Segment Start: EXERCISE MATERIALS

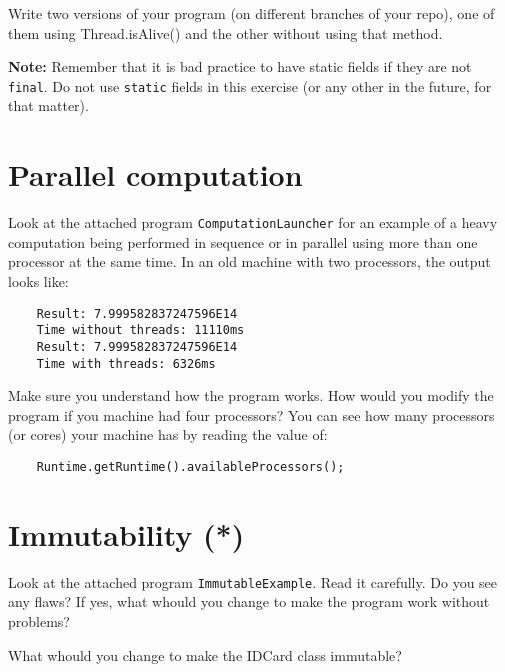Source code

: \documentclass{article}
\begin{document}
Write two versions of your program (on different branches of your
repo), one of them using Thread.isAlive() and the other without using
that method. 

\textbf{Note:} Remember that it is bad practice to have static fields if they
are not \verb+final+. Do not use \verb+static+ fields in this exercise
(or any other in the future, for that matter).


\section{Parallel computation}
\label{sec:parallel-computation}

% 

Look at the attached program \verb+ComputationLauncher+ for an example
of a heavy computation being performed in sequence or in parallel
using more than one processor at the same time. In an old machine with
two processors, the output looks like: 

\begin{verbatim}
    Result: 7.999582837247596E14
    Time without threads: 11110ms
    Result: 7.999582837247596E14
    Time with threads: 6326ms
\end{verbatim}

Make sure you understand how the program works. How would you modify
the program if you machine had four processors? You can see how many
processors (or cores) your machine has by reading the value of: 

\begin{verbatim}
    Runtime.getRuntime().availableProcessors();
\end{verbatim}

\section{Immutability (*)}
\label{sec:immutability}

Look at the attached program \verb+ImmutableExample+. Read it
carefully. Do you see any flaws? If yes, what whould you change to
make the program work without problems?

What whould you change to make the IDCard class immutable?
\end{document}
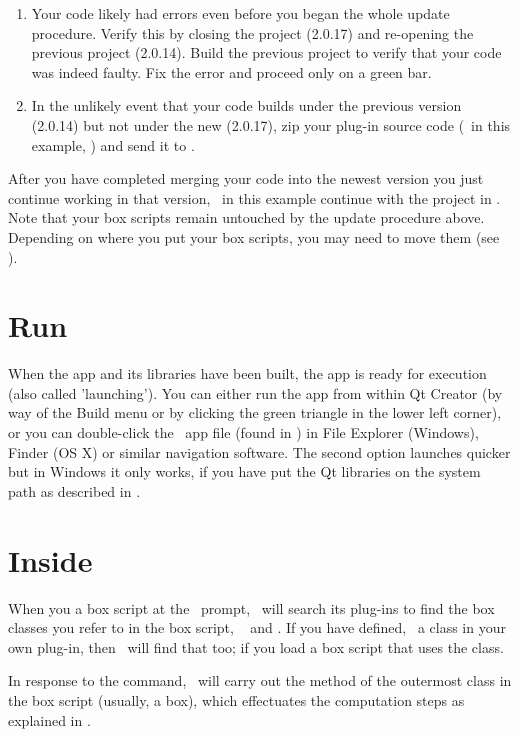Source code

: \begin{enumerate}
\begin{enumerate}
\item Your code likely had errors even before you began the whole update procedure. Verify this by closing the project (2.0.17) and re-opening the previous project (2.0.14). Build the previous project to verify that your code was indeed faulty. Fix the error and proceed only on a green bar.
\item In the unlikely event that your code builds under the previous version (2.0.14) but not under the new (2.0.17), zip your plug-in source code (\ie\ in this example, ) and send it to \USS.
\end{enumerate}
\end{enumerate}

After you have completed merging your code into the newest version you just continue working in that version, \ie\ in this example continue with the project in . Note that your box scripts remain untouched by the update procedure above. Depending on where you put your box scripts, you may need to move them (see ).

\section{Run \protect\US}
When the app and its libraries have been built, the app is ready for execution (also called 'launching'). You can either run the app from within Qt Creator (by way of the Build menu or by clicking the green triangle in the lower left corner), or you can double-click the \US\ app file (found in ) in File Explorer (Windows), Finder (OS X) or similar navigation software. The second option launches quicker but in Windows it only works, if you have put the Qt libraries on the system path as described in .

\section{Inside \protect\US}
When you  a box script at the \US\ prompt, \US\ will search its plug-ins to find the box classes you refer to in the box script, \eg\  and . If you have defined, \eg\ a  class in your own plug-in, then \US\ will find that too; if you load a box script that uses the  class.

In response to the  command, \US\ will carry out the  method of the outermost class in the box script (usually, a  box), which effectuates the computation steps as explained in .

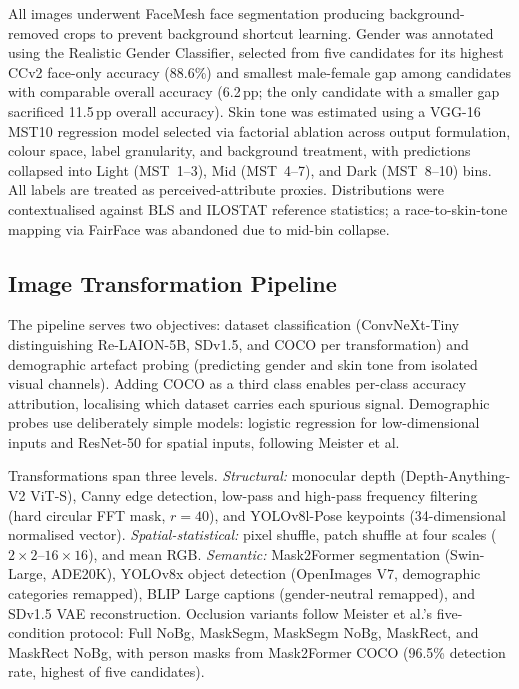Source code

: All images underwent FaceMesh face segmentation producing background-removed crops to
prevent background shortcut learning. Gender was annotated using the Realistic Gender
Classifier, selected from five candidates for its highest CCv2 face-only accuracy
(88.6\%) and smallest male-female gap among candidates with comparable overall accuracy
(6.2\,pp; the only candidate with a smaller gap sacrificed 11.5\,pp overall accuracy).
Skin tone was estimated using a VGG-16 MST10 regression model selected via factorial
ablation across output formulation, colour space, label granularity, and background
treatment, with predictions collapsed into Light (MST~1--3), Mid (MST~4--7), and Dark
(MST~8--10) bins. All labels are treated as perceived-attribute proxies. Distributions
were contextualised against BLS and ILOSTAT reference statistics; a race-to-skin-tone
mapping via FairFace was abandoned due to mid-bin collapse.

\subsection{Image Transformation Pipeline}

The pipeline serves two objectives: dataset classification (ConvNeXt-Tiny distinguishing
Re-LAION-5B, SDv1.5, and COCO per transformation) and demographic artefact probing
(predicting gender and skin tone from isolated visual channels). Adding COCO as a third
class enables per-class accuracy attribution, localising which dataset carries each
spurious signal. Demographic probes use deliberately simple models: logistic regression
for low-dimensional inputs and ResNet-50 for spatial inputs, following Meister et al.

Transformations span three levels. \textit{Structural:} monocular depth (Depth-Anything-V2
ViT-S), Canny edge detection, low-pass and high-pass frequency filtering (hard circular
FFT mask, $r{=}40$), and YOLOv8l-Pose keypoints (34-dimensional normalised vector).
\textit{Spatial-statistical:} pixel shuffle, patch shuffle at four scales
($2{\times}2$--$16{\times}16$), and mean RGB. \textit{Semantic:} Mask2Former
segmentation (Swin-Large, ADE20K), YOLOv8x object detection (OpenImages V7, demographic
categories remapped), BLIP Large captions (gender-neutral remapped), and SDv1.5 VAE
reconstruction. Occlusion variants follow Meister et al.'s five-condition protocol: Full
NoBg, MaskSegm, MaskSegm NoBg, MaskRect, and MaskRect NoBg, with person masks from
Mask2Former COCO (96.5\% detection rate, highest of five candidates).

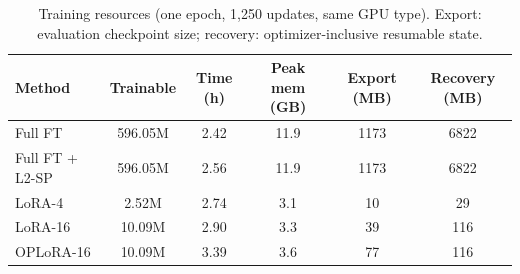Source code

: \begin{table}[t]
\centering
\small
\caption{Training resources (one epoch, 1,250 updates, same GPU type). Export: evaluation checkpoint size; recovery: optimizer-inclusive resumable state.}
\label{tab:t1_res}
\begin{tabular}{lccccc}
\toprule
Method & Trainable & Time (h) & Peak mem (GB) & Export (MB) & Recovery (MB) \\
\midrule
Full FT & 596.05M & 2.42 & 11.9 & 1173 & 6822 \\
Full FT + L2-SP & 596.05M & 2.56 & 11.9 & 1173 & 6822 \\
LoRA-4 & 2.52M & 2.74 & 3.1 & 10 & 29 \\
LoRA-16 & 10.09M & 2.90 & 3.3 & 39 & 116 \\
OPLoRA-16 & 10.09M & 3.39 & 3.6 & 77 & 116 \\
\bottomrule
\end{tabular}
\end{table}
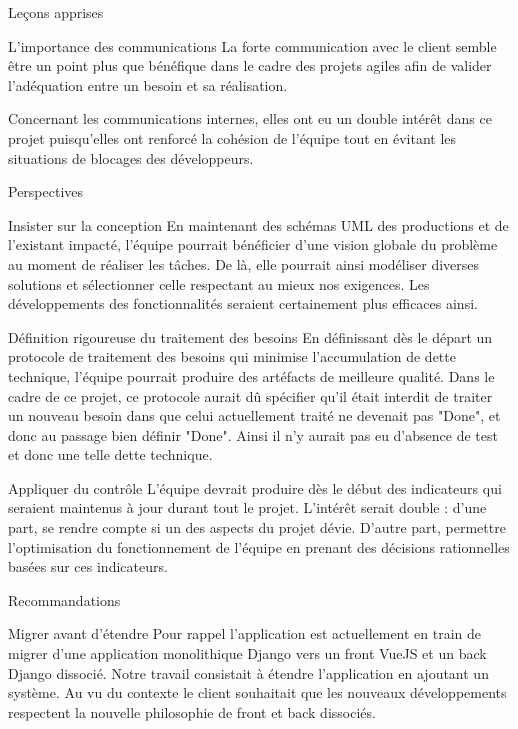 \documentclass[]{article}
\begin{document}
{\begin{section}{Leçons apprises}
 \begin{subsection}{L'importance des communications}
     La forte communication avec le client semble être un point plus que bénéfique dans le cadre des projets agiles afin de valider l'adéquation entre un besoin et sa réalisation. 

     Concernant les communications internes, elles ont eu un double intérêt dans ce projet puisqu'elles ont renforcé la cohésion de l'équipe tout en évitant les situations de blocages des développeurs.
 \end{subsection}
\end{section}

\begin{section}{Perspectives}
 \begin{subsection}{Insister sur la conception}
     En maintenant des schémas UML des productions et de l'existant impacté, l'équipe pourrait bénéficier d'une vision globale du problème au moment de réaliser les tâches. De là, elle pourrait ainsi modéliser diverses solutions et sélectionner celle respectant au mieux nos exigences. Les développements des fonctionnalités seraient certainement plus efficaces ainsi.
 \end{subsection}

 \begin{subsection}{Définition rigoureuse du traitement des besoins}
     En définissant dès le départ un protocole de traitement des besoins qui minimise l'accumulation de dette technique, l'équipe pourrait produire des artéfacts de meilleure qualité. Dans le cadre de ce projet, ce protocole aurait dû spécifier qu'il était interdit de traiter un nouveau besoin dans que celui actuellement traité ne devenait pas "Done", et donc au passage bien définir "Done". Ainsi il n'y aurait pas eu d'absence de test et donc une telle dette technique.
 \end{subsection}

 \begin{subsection}{Appliquer du contrôle}
     L'équipe devrait produire dès le début des indicateurs qui seraient maintenus à jour durant tout le projet. L'intérêt serait double : d'une part, se rendre compte si un des aspects du projet dévie. D'autre part, permettre l'optimisation du fonctionnement de l'équipe en prenant des décisions rationnelles basées sur ces indicateurs.
 \end{subsection}
\end{section}

\begin{section}{Recommandations}
 \begin{subsection}{Migrer avant d'étendre}
     Pour rappel l'application est actuellement en train de migrer d'une application monolithique Django vers un front VueJS et un back Django dissocié. Notre travail consistait à étendre l'application en ajoutant un système. Au vu du contexte le client souhaitait que les nouveaux développements respectent la nouvelle philosophie de front et back dissociés.


\end{subsection}
\end{section}}
\end{document}
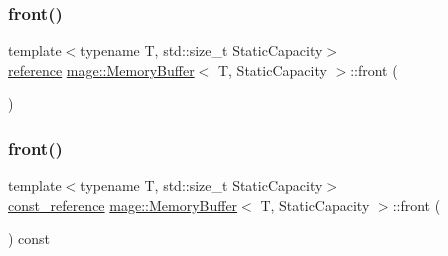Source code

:\mbox{\label{classmage_1_1_memory_buffer_a19e923d528e753b5834092b4d8961754}} 
\subsubsection{\texorpdfstring{front()}{front()}\hspace{0.1cm}{\footnotesize\ttfamily [1/2]}}
{\footnotesize\ttfamily template$<$typename T, std\+::size\+\_\+t Static\+Capacity$>$ \\
\mbox{\hyperlink{classmage_1_1_memory_buffer_ad28560f5391baac5dade220c99d9d62b}{reference}} \mbox{\hyperlink{classmage_1_1_memory_buffer}{mage\+::\+Memory\+Buffer}}$<$ T, Static\+Capacity $>$\+::front (\begin{DoxyParamCaption}{ }\end{DoxyParamCaption})\hspace{0.3cm}{\ttfamily [noexcept]}}

\mbox{\label{classmage_1_1_memory_buffer_ac09b5ff4c9bf387fa1f28c0a66aaaa0a}} 
\subsubsection{\texorpdfstring{front()}{front()}\hspace{0.1cm}{\footnotesize\ttfamily [2/2]}}
{\footnotesize\ttfamily template$<$typename T, std\+::size\+\_\+t Static\+Capacity$>$ \\
\mbox{\hyperlink{classmage_1_1_memory_buffer_aa54883bc0cb483fef570663344f85bb7}{const\+\_\+reference}} \mbox{\hyperlink{classmage_1_1_memory_buffer}{mage\+::\+Memory\+Buffer}}$<$ T, Static\+Capacity $>$\+::front (\begin{DoxyParamCaption}{ }\end{DoxyParamCaption}) const\hspace{0.3cm}{\ttfamily [noexcept]}}

\mbox{\label{classmage_1_1_memory_buffer_ac8b957211918ecf71cd55ac163483db2}} 

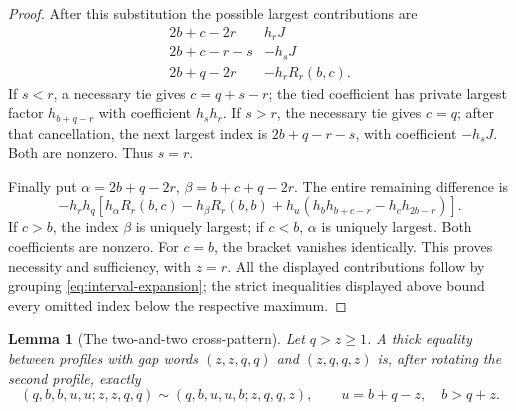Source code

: \documentclass[11pt,a4paper]{amsart}
\numberwithin{equation}{section}
\theoremstyle{plain}
\newtheorem{lemma}[theorem]{Lemma}
\theoremstyle{definition}
\begin{document}
\begin{proof}
After this substitution the possible largest contributions are
\[
\begin{array}{c|c}
 2b+c-2r&h_rJ\\
 2b+c-r-s&-h_sJ\\
 2b+q-2r&-h_rR_r(b,c).
\end{array}
\]
If \(s<r\), a necessary tie gives \(c=q+s-r\); the tied coefficient
has private largest factor \(h_{b+q-r}\) with coefficient \(h_sh_r\).
If \(s>r\), the necessary tie gives \(c=q\); after that cancellation,
the next largest index is \(2b+q-r-s\), with coefficient \(-h_sJ\).
Both are nonzero.  Thus \(s=r\).

Finally put \(\alpha=2b+q-2r\), \(\beta=b+c+q-2r\).  The entire
remaining difference is
\[
 -h_rh_q\left[
 h_\alpha R_r(b,c)-h_\beta R_r(b,b)
 +h_u(h_bh_{b+c-r}-h_ch_{2b-r})\right].
\]
If \(c>b\), the index \(\beta\) is uniquely largest; if \(c<b\),
\(\alpha\) is uniquely largest.  Both coefficients are nonzero.
For \(c=b\), the bracket vanishes identically.  This proves necessity
and sufficiency, with \(z=r\).
All the displayed contributions follow by grouping
\eqref{eq:interval-expansion}; the strict inequalities displayed above
bound every omitted index below the respective maximum.
\end{proof}

\begin{lemma}[The two-and-two cross-pattern]
\label{lem:staircase-a2}
Let \(q>z\ge1\).  A thick equality between profiles with gap words
\((z,z,q,q)\) and \((z,q,q,z)\) is, after rotating the second profile,
exactly
\[
 (q,b,b,u,u;z,z,q,q)
 \sim(q,b,u,u,b;z,q,q,z),
 \qquad u=b+q-z,\quad b>q+z.
\]
\end{lemma}
\end{document}
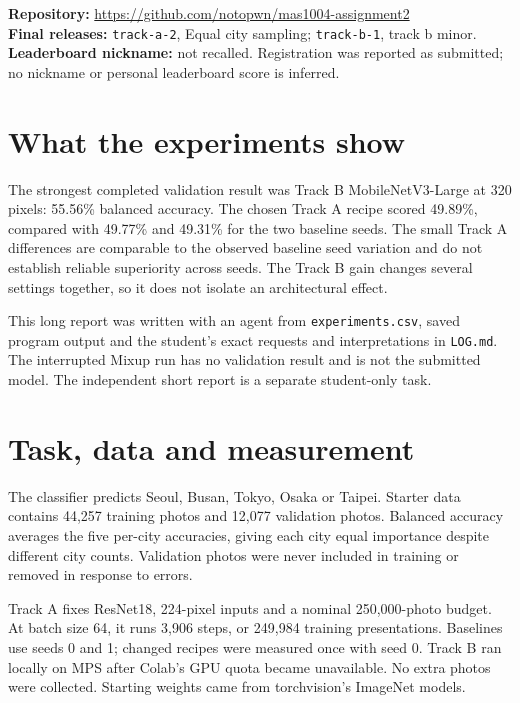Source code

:\documentclass[11pt]{article}
\begin{document}
\makeheader
\textbf{Repository:} \url{https://github.com/notopwn/mas1004-assignment2}\\
\textbf{Final releases:} \texttt{track-a-2}, Equal city sampling; \texttt{track-b-1}, track b minor.\\
\textbf{Leaderboard nickname:} not recalled. Registration was reported as submitted; no nickname or personal leaderboard score is inferred.

\section*{What the experiments show}
The strongest completed validation result was Track B MobileNetV3-Large at 320 pixels: 55.56\% balanced accuracy. The chosen Track A recipe scored 49.89\%, compared with 49.77\% and 49.31\% for the two baseline seeds. The small Track A differences are comparable to the observed baseline seed variation and do not establish reliable superiority across seeds. The Track B gain changes several settings together, so it does not isolate an architectural effect.

This long report was written with an agent from \texttt{experiments.csv}, saved program output and the student's exact requests and interpretations in \texttt{LOG.md}. The interrupted Mixup run has no validation result and is not the submitted model. The independent short report is a separate student-only task.

\section*{Task, data and measurement}
The classifier predicts Seoul, Busan, Tokyo, Osaka or Taipei. Starter data contains 44,257 training photos and 12,077 validation photos. Balanced accuracy averages the five per-city accuracies, giving each city equal importance despite different city counts. Validation photos were never included in training or removed in response to errors.

Track A fixes ResNet18, 224-pixel inputs and a nominal 250,000-photo budget. At batch size 64, it runs 3,906 steps, or 249,984 training presentations. Baselines use seeds 0 and 1; changed recipes were measured once with seed 0. Track B ran locally on MPS after Colab's GPU quota became unavailable. No extra photos were collected. Starting weights came from torchvision's ImageNet models.
\end{document}
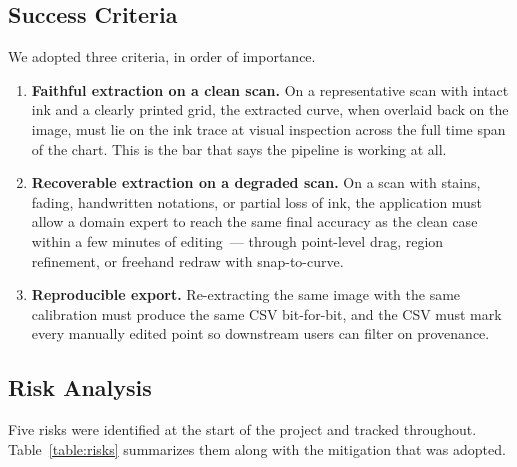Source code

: \documentclass[a4paper,12pt]{report}
\begin{document}
\subsection{Success Criteria}

We adopted three criteria, in order of importance.

\begin{enumerate}
    \item \textbf{Faithful extraction on a clean scan.} On a representative scan with intact ink and a clearly printed grid, the extracted curve, when overlaid back on the image, must lie on the ink trace at visual inspection across the full time span of the chart. This is the bar that says the pipeline is working at all.
    \item \textbf{Recoverable extraction on a degraded scan.} On a scan with stains, fading, handwritten notations, or partial loss of ink, the application must allow a domain expert to reach the same final accuracy as the clean case within a few minutes of editing~--- through point-level drag, region refinement, or freehand redraw with snap-to-curve.
    \item \textbf{Reproducible export.} Re-extracting the same image with the same calibration must produce the same CSV bit-for-bit, and the CSV must mark every manually edited point so downstream users can filter on provenance.
\end{enumerate}

\subsection{Risk Analysis}

Five risks were identified at the start of the project and tracked throughout. Table~\ref{table:risks} summarizes them along with the mitigation that was adopted.
\end{document}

Segment End: EXERCISE MATERIALS

| ASSIGNMENT |
All lines from the start of the entries above through the line containing "Look at the attached program \verb+ComputationLauncher+" are to be given again exactly; the pictures are not.

| THE ANSWER |
Source code

: \documentclass{article}
\begin{document}
Write two versions of your program (on different branches of your
repo), one of them using Thread.isAlive() and the other without using
that method. 

\textbf{Note:} Remember that it is bad practice to have static fields if they
are not \verb+final+. Do not use \verb+static+ fields in this exercise
(or any other in the future, for that matter).


\section{Parallel computation}
\label{sec:parallel-computation}

% 

Look at the attached program \verb+ComputationLauncher+ for an example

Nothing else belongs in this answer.